Дядя Коля взял у меня еще сигарету, Красную Пресню, начал разминать между заскорузлыми, с черными ногтями пальцами. Оторвал фильтр, повертел его в руках и сунул в карман галифе. Прикурил от меня. Затянулся.
На тыльной стороне ладони, около основания большого пальца, был у него вытатуирован корявый синий якорь.
Помолчали. Чтобы развеять неловкую тишину, я спросил у дяди Коли, вдруг он меня тоже большим начальником в ментовке почитает. Смог бы я или не смог все их Зятьково сгноить?
Дядя Коля ответил не сразу. Но зато обстоятельно.
«Большой-то ты может и не большой, Паша, но мильтон он же как? Все одно начальничать рвется. Ты, может, парень в душе и неплохой, я ничего не говорю. Ты на меня ради бога не злись. Я как полагаю? Ежели бы ты никого гноить не желал, скажи на милость, дурак-человек, пошел бы ты в мильтоны работать?"
Ответить я уже не успел. Из-за поворота выскочили две круглые фары и прямо на нас, не замедляя хода, понесся автобус.
Я отшвырнул недокуренную сигарету и выскочил на обочину, размахивая над головой руками. Старенький ЗИЛ подкатил к остановке, дребезжа на стыках между бетонными плитами. Водитель распахнул переднюю дверцу. Я подсадил Севку на нижнюю ступеньку, чтоб быстрее садился и автобус не задерживал, а Тоська сама ловко вскочила с салон, даром что в тяжелых кирзовых сапогах.
«Ладно, бывай, дядя Коля!»
«Ладно, бывайте,» махнул рукой дядя Коля.

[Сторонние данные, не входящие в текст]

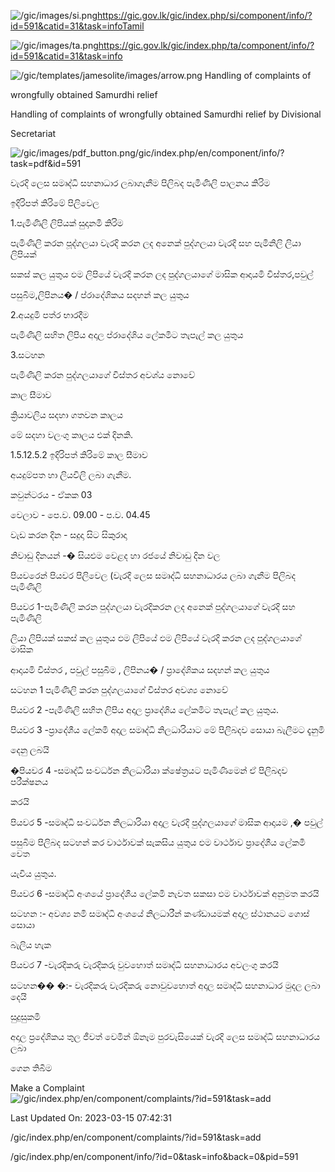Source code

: <!-- Source: https://gic.gov.lk/gic/index.php/en/component/info/?id=591&catid=31&task=info -->

![/gic/images/si.png](/gic/images/si.png)https://gic.gov.lk/gic/index.php/si/component/info/?id=591&catid=31&task=infoTamil

![/gic/images/ta.png](/gic/images/ta.png)https://gic.gov.lk/gic/index.php/ta/component/info/?id=591&catid=31&task=info

![/gic/templates/jamesolite/images/arrow.png](/gic/templates/jamesolite/images/arrow.png) Handling of complaints of

wrongfully obtained Samurdhi relief

Handling of complaints of wrongfully obtained Samurdhi relief by Divisional

Secretariat

![/gic/images/pdf_button.png](/gic/images/pdf_button.png)/gic/index.php/en/component/info/?task=pdf&id=591

වැරදි ලෙස සමෘද්ධි සහනාධාර ලබාගැනීම පිලිබද පැමිණිලි පාලනය කිරිම

ඉදිරිපත් කිරිමේ පිලිවෙල

1.පැමිණිලි ලිපියක් සුදානමි කිරිම

පැමිණිලි කරන පූද්ගලයා වැරදි කරන ලද අනෙක් පුද්ගලයා වැරදි සහ පැමිනිලි ලියා ලිපියක්

සකස් කල යුතුය ඵම ලිපියේ වැරදි කරන ලද පුද්ගලයාගේ මාසික ආදායමි විස්තර,පවුල්

පසුබිම,ලිපිනය� / ප්රාදේශිකය සදහන් කල යුතුය

2.අයදුමි පත්ර භාරදීම

පැමිණිලි සහිත ලිපිය අදාල ප්රාදේශිය ලේකමිට තැපැල් කල යුතුය

3.සටහන

පැමිණිලි කරන පුද්ගලයාගේ විස්තර අවශ්ය නොවේ

කාල සීමාව

ක්‍රියාවලිය සදහා ගතවන කාලය

මේ සදහා වලංගු කාලය එක් දිනකි.

1.5.12.5.2 ඉදිරිපත් කිරිමේ කාල සීමාව

අයදුම්පත හා ලියවිලි ලබා ගැනීම.

කවුන්ටරය - ඒකක 03

වෙලාව - පෙ.ව. 09.00 - ප.ව. 04.45

වැඩ කරන දින - සදුදා සිට සිකුරාදා

නිවාඩු දිනයන් -� සියළුම වෙළද හා රජයේ නිවාඩු දින වල

පියවරෙන් පියවර පිලිවෙල (වැරදි ලෙස සමෘද්ධි සහනාධාරය ලබා ගැනීම පිලිබද පැමිණිලි

පියවර 1-පැමිණිලි කරන පුද්ගලයා වැරදිකරන ලද අනෙක් පුද්ගලයාගේ වැරදි සහ පැමිණිලි

ලියා ලිපියක් සකස් කල යුතුය ඵම ලිපියේ ඵම ලිපියේ වැරදි කරන ලද පුද්ගලයාගේ මාසික

ආදායමි විස්තර , පවුල් පසුබිම , ලිපිනය� / ප්‍රාදේශිකය සදහන් කල යුතුය

සටහන 1 පැමිණිලි කරන පුද්ගලයාගේ විස්තර අවශ්‍ය නොවේ

පියවර 2 -පැමිණිලි සහිත ලිපිය අදාල ප්‍රාදේශිය ලේකමිට තැපැල් කල යුතුය.

පියවර 3 -ප්‍රාදේශීය ලේකමි අදාල සමෘද්ධි නිලධාරියාට මේ පිලිබදව සොයා බැලීමට දැනුමි

දෙනු ලබයි

�පියවර 4 -සමෘද්ධි සංවර්ධන නිලධාරියා ක්ෂේත්‍රයට පැමිණීමෙන් ඒ පිලිබදව පරීක්ෂනය

කරයි

පියවර 5 -සමෘද්ධි සංවර්ධන නිලධාරියා අදාල වැරදි පුද්ගලයාගේ මාසික ආදායම ,� පවුල්

පසුබිම පිලිබද සටහන් කර වාර්ථාවක් සැකසිය යුතුය ඵම වාර්ථාව ප්‍රාදේශීය ලේකමි වෙත

යැවිය යුතුය.

පියවර 6 -සමෘද්ධි අංශයේ ප්‍රාදේශීය ලේකමි නැවත සකසා ඵම වාර්ථාවක් අනුමත කරයි

සටහන :- අවශ්‍ය නමි සමෘද්ධි අංශයේ නිලධාරීන් කණ්ඩායමක් අදාල ස්ථානයට ගොස් සොයා

බැලිය හැක

පියවර 7 -වැරදිකරු වැරදිකරු වුවහොත් සමෘද්ධි සහනාධාරය අවලංගු කරයි

සටහන�� �:- වැරදිකරු වැරදිකරු නොවුවහොත් අදාල සමෘද්ධි සහනාධාර මුදල ලබා දෙයි

සුදුසුකමි

අදාල ප්‍රදේශිකය තුල ජීවත් වෙමින් ඕනෑම පුරවැසියෙක් වැරදි ලෙස සමෘද්ධි සහනාධාරය ලබා

ගෙන තිබීම

Make a Complaint ![/gic/index.php/en/component/complaints/?id=591&task=add](/gic/index.php/en/component/complaints/?id=591&task=add)

Last Updated On: 2023-03-15 07:42:31

/gic/index.php/en/component/complaints/?id=591&task=add

/gic/index.php/en/component/info/?id=0&task=info&back=0&pid=591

Из окна быстро уносившегося автобуса мы видели, как он поставил ногу на педаль, толчком разогнал велосипед, неловко, по стариковски, перекинул ногу через седло и исчез из желтого кружка света. Потом в темноте зажегся его собственный бледный полукруг и пошел неровно прыгать по тонким стволам недавно высаженных сосен.
Дорога вильнула в сторону, автобус, подскочив на ухабе, резко повернул, и полукруг дяди Колиного света скрылся за поворотом. Как корова языком слизнула.
«Неудобно как вышло,» посетовала Тоська. «Что же ты мне раньше-то не сказал? Ему должно быть неприятно, а я с вопросами лезу.»
«Да нет,» ответил я. «Он к этому привык.»
«А что?» встрял Севка. «У них ордена-то хотя бы были?»
«Не знаю,» пожал я плечами. «Скорее всего не было у них орденов.»
«А медали?»
«У старшего может и были. А про младшего не знаю. Не думаю. Не успел еще наверно заслужить.»